ABOUT THIS TASK: For the entries that follow, report how many lines include the word "hspace" and add nothing.

DATASET EXTRACT:
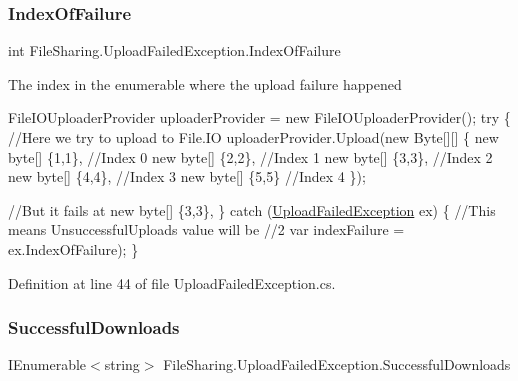 \subsubsection{\texorpdfstring{Index\+Of\+Failure}{IndexOfFailure}}
{\footnotesize\ttfamily int File\+Sharing.\+Upload\+Failed\+Exception.\+Index\+Of\+Failure\hspace{0.3cm}{\ttfamily [get]}}



The index in the enumerable where the upload failure happened 


\begin{DoxyCode}
FileIOUploaderProvider uploaderProvider = \textcolor{keyword}{new} FileIOUploaderProvider();
\textcolor{keywordflow}{try}
\{
    \textcolor{comment}{//Here we try to upload to File.IO}
    uploaderProvider.Upload(\textcolor{keyword}{new} Byte[][]
                            \{
                            \textcolor{keyword}{new} byte[] \{1,1\}, \textcolor{comment}{//Index 0}
                            \textcolor{keyword}{new} byte[] \{2,2\}, \textcolor{comment}{//Index 1}
                            \textcolor{keyword}{new} byte[] \{3,3\}, \textcolor{comment}{//Index 2}
                            \textcolor{keyword}{new} byte[] \{4,4\}, \textcolor{comment}{//Index 3}
                            \textcolor{keyword}{new} byte[] \{5,5\}  \textcolor{comment}{//Index 4}
                            \});

    \textcolor{comment}{//But it fails at new byte[] \{3,3\},}
\}
\textcolor{keywordflow}{catch} (\hyperlink{class_file_sharing_1_1_upload_failed_exception_a695f2b76a11171b4ac7b749eeeb8f09b}{UploadFailedException} ex)
\{
    \textcolor{comment}{//This means UnsuccessfulUploads value will be }
    \textcolor{comment}{//2}
    var indexFailure = ex.IndexOfFailure);
\}        
\end{DoxyCode}
 

Definition at line 44 of file Upload\+Failed\+Exception.\+cs.

\mbox{\label{class_file_sharing_1_1_upload_failed_exception_a95a4b29d6b42b184e5c66659e3873e71}} 
\subsubsection{\texorpdfstring{Successful\+Downloads}{SuccessfulDownloads}}
{\footnotesize\ttfamily I\+Enumerable$<$string$>$ File\+Sharing.\+Upload\+Failed\+Exception.\+Successful\+Downloads\hspace{0.3cm}{\ttfamily [get]}}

REPLY TO THE TASK: 2